● DATA SECTION
>>>>>

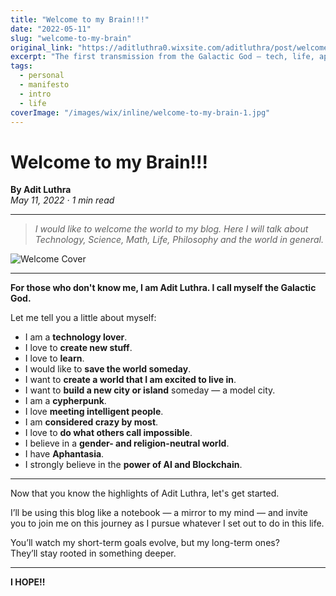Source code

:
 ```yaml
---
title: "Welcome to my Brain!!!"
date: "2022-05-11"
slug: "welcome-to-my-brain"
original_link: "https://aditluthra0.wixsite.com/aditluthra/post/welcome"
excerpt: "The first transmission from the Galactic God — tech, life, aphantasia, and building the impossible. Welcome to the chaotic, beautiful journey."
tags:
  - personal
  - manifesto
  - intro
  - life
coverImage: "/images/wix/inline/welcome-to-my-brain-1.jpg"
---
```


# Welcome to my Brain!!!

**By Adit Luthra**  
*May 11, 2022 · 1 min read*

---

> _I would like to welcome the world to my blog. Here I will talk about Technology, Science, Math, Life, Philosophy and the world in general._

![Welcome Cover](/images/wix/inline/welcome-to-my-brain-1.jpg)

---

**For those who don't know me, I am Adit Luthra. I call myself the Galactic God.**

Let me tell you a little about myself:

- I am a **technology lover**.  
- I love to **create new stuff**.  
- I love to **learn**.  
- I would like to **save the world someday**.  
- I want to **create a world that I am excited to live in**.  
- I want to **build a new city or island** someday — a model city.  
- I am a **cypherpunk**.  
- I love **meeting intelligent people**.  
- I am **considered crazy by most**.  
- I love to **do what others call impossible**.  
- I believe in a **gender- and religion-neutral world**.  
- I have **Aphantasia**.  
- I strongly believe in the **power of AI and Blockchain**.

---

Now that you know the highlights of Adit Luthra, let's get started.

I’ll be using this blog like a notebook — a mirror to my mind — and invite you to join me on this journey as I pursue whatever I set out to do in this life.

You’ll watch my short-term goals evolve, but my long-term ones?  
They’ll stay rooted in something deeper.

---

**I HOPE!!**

<<<<<
>>>>>

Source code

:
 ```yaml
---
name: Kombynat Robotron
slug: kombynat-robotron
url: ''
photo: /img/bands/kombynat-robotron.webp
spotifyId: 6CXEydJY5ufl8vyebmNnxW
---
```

<<<<<

● WHAT TO DO
Within the material above, find every line containing the word "impossible" and copy it.

● OUTPUT FOR THIS EXERCISE
excerpt: "The first transmission from the Galactic God — tech, life, aphantasia, and building the impossible. Welcome to the chaotic, beautiful journey."
- I love to **do what others call impossible**.  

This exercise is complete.